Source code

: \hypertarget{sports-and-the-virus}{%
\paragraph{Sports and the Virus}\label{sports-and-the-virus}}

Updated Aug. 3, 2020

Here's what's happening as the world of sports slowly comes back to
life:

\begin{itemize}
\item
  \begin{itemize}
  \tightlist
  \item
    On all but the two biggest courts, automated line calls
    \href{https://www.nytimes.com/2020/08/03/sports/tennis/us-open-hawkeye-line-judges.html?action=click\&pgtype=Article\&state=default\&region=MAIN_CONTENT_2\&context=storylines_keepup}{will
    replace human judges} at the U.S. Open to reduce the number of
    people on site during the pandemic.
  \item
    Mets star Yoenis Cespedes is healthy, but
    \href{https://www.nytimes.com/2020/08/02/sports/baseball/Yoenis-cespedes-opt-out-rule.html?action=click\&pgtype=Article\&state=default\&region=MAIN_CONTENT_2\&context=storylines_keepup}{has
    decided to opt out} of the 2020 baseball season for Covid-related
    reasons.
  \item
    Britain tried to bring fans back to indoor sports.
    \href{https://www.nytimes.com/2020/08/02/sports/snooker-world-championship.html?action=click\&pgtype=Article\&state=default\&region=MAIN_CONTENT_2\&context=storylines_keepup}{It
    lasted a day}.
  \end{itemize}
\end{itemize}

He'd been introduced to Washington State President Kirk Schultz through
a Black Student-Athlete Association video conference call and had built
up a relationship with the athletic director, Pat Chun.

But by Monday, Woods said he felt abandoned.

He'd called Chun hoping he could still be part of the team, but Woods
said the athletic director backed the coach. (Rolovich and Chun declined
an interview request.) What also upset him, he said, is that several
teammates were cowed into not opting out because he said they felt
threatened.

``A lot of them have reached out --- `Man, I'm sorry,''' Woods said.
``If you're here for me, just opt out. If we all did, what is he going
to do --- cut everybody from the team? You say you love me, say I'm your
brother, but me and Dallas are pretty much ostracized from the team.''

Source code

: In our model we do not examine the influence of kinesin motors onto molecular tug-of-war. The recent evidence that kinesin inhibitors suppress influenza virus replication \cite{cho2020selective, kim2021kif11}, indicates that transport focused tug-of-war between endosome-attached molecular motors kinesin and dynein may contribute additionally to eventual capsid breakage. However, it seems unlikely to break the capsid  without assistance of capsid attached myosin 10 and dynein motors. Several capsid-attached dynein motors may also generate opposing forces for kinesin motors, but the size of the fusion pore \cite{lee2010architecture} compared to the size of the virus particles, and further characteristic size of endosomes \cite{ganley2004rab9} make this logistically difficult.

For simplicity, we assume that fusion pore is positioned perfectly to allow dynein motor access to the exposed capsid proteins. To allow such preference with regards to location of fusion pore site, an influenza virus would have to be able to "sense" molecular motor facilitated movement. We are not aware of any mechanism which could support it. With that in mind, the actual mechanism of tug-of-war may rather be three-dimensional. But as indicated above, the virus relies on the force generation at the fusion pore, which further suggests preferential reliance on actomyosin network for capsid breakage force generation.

******

Exercise directions
Would you copy, unchanged, the stretch of the records above that begins at the line containing "He'd been introduced" and ends at the line containing "said the athletic", and only that?

Answer box
He'd been introduced to Washington State President Kirk Schultz through
a Black Student-Athlete Association video conference call and had built
up a relationship with the athletic director, Pat Chun.

But by Monday, Woods said he felt abandoned.

He'd called Chun hoping he could still be part of the team, but Woods
said the athletic director backed the coach. (Rolovich and Chun declined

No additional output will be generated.